• [Work to be completed] Find the line with "The criteria are". Transcribe it and each later line of the data exactly, up to and including the last.

#### Data provided

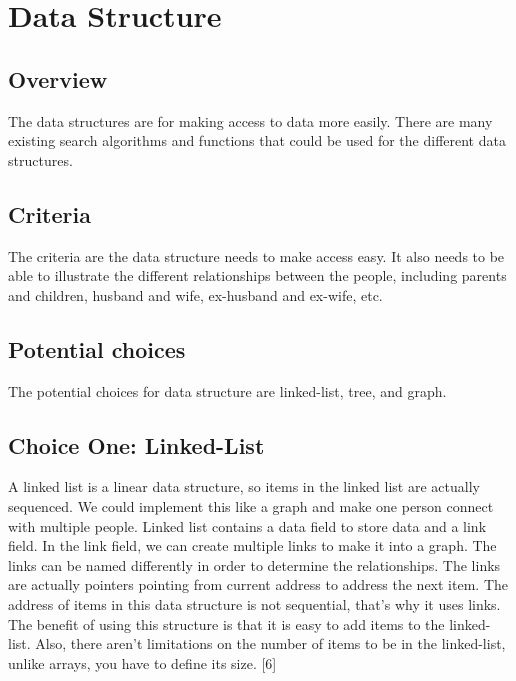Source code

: \documentclass[onecolumn, draftclsnofoot, 10pt, compsoc]{IEEEtran}
\begin{document}
\section{Data Structure}
\subsection{Overview}
\begin{singlespace}
The data structures are for making access to data more easily. There are many existing search algorithms and functions that could be used for the different data structures. 
\end{singlespace}

\subsection{Criteria}
\begin{singlespace}
The criteria are the data structure needs to make access easy. It also needs to be able to illustrate the different relationships between the people, including parents and children, husband and wife, ex-husband and ex-wife, etc. 
\end{singlespace}

\subsection{Potential choices}
\begin{singlespace}
The potential choices for data structure are linked-list, tree, and graph.  
\end{singlespace}


\subsection{Choice One: Linked-List}
\begin{singlespace}
A linked list is a linear data structure, so items in the linked list are actually sequenced. We could implement this like a graph and make one person connect with multiple people. Linked list contains a data field to store data and a link field. In the link field, we can create multiple links to make it into a graph. The links can be named differently in order to determine the relationships. The links are actually pointers pointing from current address to address the next item. The address of items in this data structure is not sequential, that's why it uses links. The benefit of using this structure is that it is easy to add items to the linked-list. Also, there aren't limitations on the number of items to be in the linked-list, unlike arrays, you have to define its size. [6]
\end{singlespace}
\end{document}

########

• [Exercise response]
The criteria are the data structure needs to make access easy. It also needs to be able to illustrate the different relationships between the people, including parents and children, husband and wife, ex-husband and ex-wife, etc. 
\end{singlespace}

\subsection{Potential choices}
\begin{singlespace}
The potential choices for data structure are linked-list, tree, and graph.  
\end{singlespace}


\subsection{Choice One: Linked-List}
\begin{singlespace}
A linked list is a linear data structure, so items in the linked list are actually sequenced. We could implement this like a graph and make one person connect with multiple people. Linked list contains a data field to store data and a link field. In the link field, we can create multiple links to make it into a graph. The links can be named differently in order to determine the relationships. The links are actually pointers pointing from current address to address the next item. The address of items in this data structure is not sequential, that's why it uses links. The benefit of using this structure is that it is easy to add items to the linked-list. Also, there aren't limitations on the number of items to be in the linked-list, unlike arrays, you have to define its size. [6]
\end{singlespace}
\end{document}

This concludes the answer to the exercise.